Another useful feature is the removable unidirectional microphone. It slots in and twists to stay in place, but is easily removed for non-gaming use. The X-Tatic logo, meanwhile, illuminates in bright green when powered on - the result is an aquired taste, but it's a touch gaudy for this author's liking.
Aesthetics aside, the headset's killer feature is 5.1 surround sound, delivered through eight individual speakers. Users are looking at a 27mm centre speaker, a 30mm front speaker, a 30mm rear speaker and a 40mm subwoofer, in each earpiece.
A short way down the 360cm cable - which is plenty long for gaming from the couch - there's the essential in-line volume controller.
Sharkoon has equipped the unit with both master volume control and independent volume control for each of the four channels - front, rear, centre and sub.
What's cool is that each of the four channel buttons are backlit, and will illuminate in different colours depending on the amount of volume. The buttons show as green when relatively quiet, and switch to shades of blue, white and red as the volume is increased. The backlights are independent, too - another nice touch.

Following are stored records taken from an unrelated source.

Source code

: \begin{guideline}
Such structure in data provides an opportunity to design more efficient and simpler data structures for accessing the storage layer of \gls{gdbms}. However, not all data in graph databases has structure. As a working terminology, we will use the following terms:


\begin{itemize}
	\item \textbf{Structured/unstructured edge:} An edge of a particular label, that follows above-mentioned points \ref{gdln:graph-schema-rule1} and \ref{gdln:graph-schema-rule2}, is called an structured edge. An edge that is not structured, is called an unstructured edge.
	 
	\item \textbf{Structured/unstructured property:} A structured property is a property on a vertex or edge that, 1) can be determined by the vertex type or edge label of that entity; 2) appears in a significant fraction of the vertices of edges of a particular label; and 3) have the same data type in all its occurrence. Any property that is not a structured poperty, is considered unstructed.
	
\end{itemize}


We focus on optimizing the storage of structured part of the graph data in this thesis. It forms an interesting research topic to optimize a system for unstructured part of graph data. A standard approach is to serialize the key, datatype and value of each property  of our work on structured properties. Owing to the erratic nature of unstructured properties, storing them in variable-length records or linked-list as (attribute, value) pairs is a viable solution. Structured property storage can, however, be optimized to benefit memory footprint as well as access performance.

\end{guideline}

Compared to the headset itself, the in-line volume control feels light and almost a little cheap. Fortunately, that's a blessing in disguise, as its lack of weight ensures there's little unneccesary pull on the headset during use. Ensuring it has all bases covered, Sharkoon has also equipped the controller with microphone volume control and a microphone mute switch - both key features for the online gaming crowd.